St. Benedict’s monastic Rule is full of advice along these lines.19 I’ll mention in conclusion four opportunities Benedict suggests we have for turning potential humiliations into training in humility. One way of growing in humility is by practicing obedience to human superiors for the sake of suppressing our own willfulness. Benedict thinks that when your boss asks you to do something you’d rather not do, so long as there is no injustice at stake, you should treat your boss’s request as a way of learning not to take your own prerogatives too seriously. He recommends that we be on the lookout for opportunities to follow rather than lead, advice that is certainly strange given our current obsession with leadership.

Second, Benedict instructs those who would be humble to confess their sins to another person. We all know it is more humiliating to confess to another human being than it is to confess “privately” to God. But when we tell our friend or our priest that we have lied, cheated, committed adultery, or stolen, we are very much exposing the gap between who we publically portray ourselves to be and who we in fact are. It is the gap between who we pretend to be and who we are that makes us appear pathetic, and exposing this gap is humiliating. Benedict seems to be instructing us to take every advantage of such opportunities for humiliation. This advice is countercultural in a society that privileges self-esteem, and it is always ripe for abuse. Still, Benedict thinks simply exposing our frailty and failures honestly will help us get over ourselves.

Third, Benedict thinks we should have a different attitude toward ordinariness than our culture encourages us to have. Our culture informs us in so many ways that people who are not extraordinary are losers. So thoroughly are we shaped by the expectations of extraordinariness, that we experience our own inevitable ordinariness as a humiliation. But Benedict encourages us to embrace our ordinariness. The desire to be extraordinary is the desire to stand out in contrast to the ordinary others, and Benedict cannot find any motive behind such a desire that is not an expression of pride. Of course, everyone needs differentiation at a young age in order to have an identifiable self at all.

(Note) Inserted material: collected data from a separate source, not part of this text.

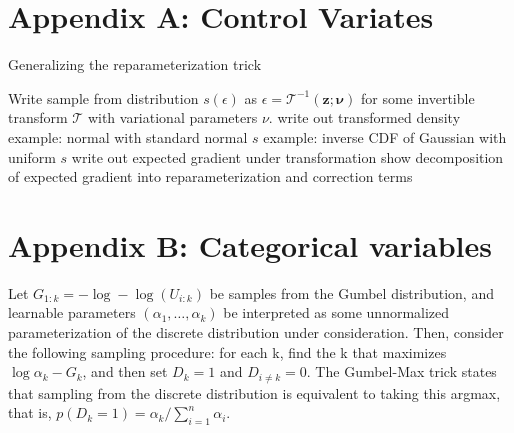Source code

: \documentclass{article}
\begin{document}
\section{Appendix A: Control Variates}




\par{Generalizing the reparameterization trick}

Write sample from distribution $s(\epsilon)$ as $\epsilon = \mathcal{T}^{-1}(\mathbf{z}; \mathbf{\nu})$ for some invertible transform $\mathcal{T}$ with variational parameters $\nu$.
write out transformed density
example: normal with standard normal $s$
example: inverse CDF of Gaussian with uniform $s$
write out expected gradient under transformation
show decomposition of expected gradient into reparameterization and correction terms 






\section{Appendix B: Categorical variables}

Let $G_{1:k} = -\log-\log(U_{i:k})$ be samples from the Gumbel distribution, and learnable parameters $(\alpha_1, \dots, \alpha_k)$ be interpreted as some unnormalized parameterization of the discrete distribution under consideration.
Then, consider the following sampling procedure: for each k, find the k that maximizes $\log \alpha_k - G_k$, and then set $D_k=1$ and $D_{i \neq k} = 0$. The Gumbel-Max trick states that sampling from the discrete distribution is equivalent to taking this argmax, that is, $p(D_k = 1) = \alpha_k / \sum_{i=1}^n \alpha_i$.
\end{document}
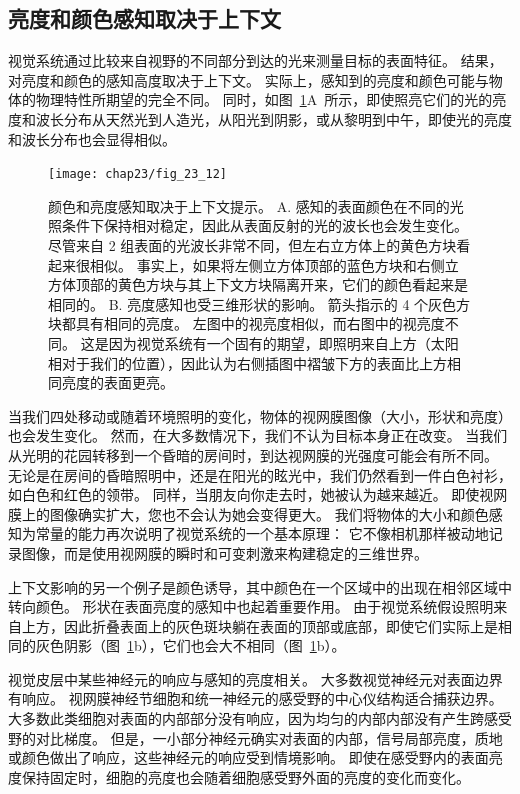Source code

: \subsection{亮度和颜色感知取决于上下文}

视觉系统通过比较来自视野的不同部分到达的光来测量目标的表面特征。
结果，对亮度和颜色的感知高度取决于上下文。
实际上，感知到的亮度和颜色可能与物体的物理特性所期望的完全不同。
同时，如图~\ref{fig:23_12}A~所示，即使照亮它们的光的亮度和波长分布从天然光到人造光，从阳光到阴影，或从黎明到中午，即使光的亮度和波长分布也会显得相似。


\begin{figure}[htbp]
	\centering
	\texttt{[image: chap23/fig\_23\_12]}
	\caption{颜色和亮度感知取决于上下文提示。
		A. 感知的表面颜色在不同的光照条件下保持相对稳定，因此从表面反射的光的波长也会发生变化。
		尽管来自 2 组表面的光波长非常不同，但左右立方体上的黄色方块看起来很相似。
		事实上，如果将左侧立方体顶部的蓝色方块和右侧立方体顶部的黄色方块与其上下文方块隔离开来，它们的颜色看起来是相同的。
		B. 亮度感知也受三维形状的影响。
		箭头指示的 4 个灰色方块都具有相同的亮度。
		左图中的视亮度相似，而右图中的视亮度不同。
		这是因为视觉系统有一个固有的期望，即照明来自上方（太阳相对于我们的位置），因此认为右侧插图中褶皱下方的表面比上方相同亮度的表面更亮\cite{adelson1993perceptual}。}
	\label{fig:23_12}
\end{figure}


当我们四处移动或随着环境照明的变化，物体的视网膜图像（大小，形状和亮度）也会发生变化。
然而，在大多数情况下，我们不认为目标本身正在改变。
当我们从光明的花园转移到一个昏暗的房间时，到达视网膜的光强度可能会有所不同。
无论是在房间的昏暗照明中，还是在阳光的眩光中，我们仍然看到一件白色衬衫，如白色和红色的领带。
同样，当朋友向你走去时，她被认为越来越近。
即使视网膜上的图像确实扩大，您也不会认为她会变得更大。
我们将物体的大小和颜色感知为常量的能力再次说明了视觉系统的一个基本原理：
它不像相机那样被动地记录图像，而是使用视网膜的瞬时和可变刺激来构建稳定的三维世界。


上下文影响的另一个例子是颜色诱导，其中颜色在一个区域中的出现在相邻区域中转向颜色。
形状在表面亮度的感知中也起着重要作用。
由于视觉系统假设照明来自上方，因此折叠表面上的灰色斑块躺在表面的顶部或底部，即使它们实际上是相同的灰色阴影（图~\ref{fig:23_12}b），它们也会大不相同（图~\ref{fig:23_12}b）。


视觉皮层中某些神经元的响应与感知的亮度相关。
大多数视觉神经元对表面边界有响应。
视网膜神经节细胞和统一神经元的感受野的中心仪结构适合捕获边界。
大多数此类细胞对表面的内部部分没有响应，因为均匀的内部内部没有产生跨感受野的对比梯度。
但是，一小部分神经元确实对表面的内部，信号局部亮度，质地或颜色做出了响应，这些神经元的响应受到情境影响。
即使在感受野内的表面亮度保持固定时，细胞的亮度也会随着细胞感受野外面的亮度的变化而变化。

Benedict, however, thinks at some point the ongoing wish for differentiation is devastating to our spiritual growth because it is an expression of an independence that is in tension with our origin and destiny as utterly dependent creatures.

Finally, because physical suffering threatens us with diminution and death, it provides the most complete opportunity to grow in humility. Physical suffering reveals our fundamental limitation and fragility and we naturally recoil against it. To learn to suffer with patience is to learn to accept such limitation and fragility. To undergo hard and distasteful things without resentment or rebellion is to relinquish our claim to self-sufficiency and independence, the constitutive dispositions of pride. It is because prolonged physical suffering so often threatens to completely destroy our identities as capable and independent persons that such suffering can, by the grace of God, be an opportunity to let go of the quest to make something of ourselves. This is hard counsel. Our identities seem like everything to us because it appears impossible to make sense of our lives without them. To follow the path of the humble Jesus is to discover that we really can give everything away, even our precious identities.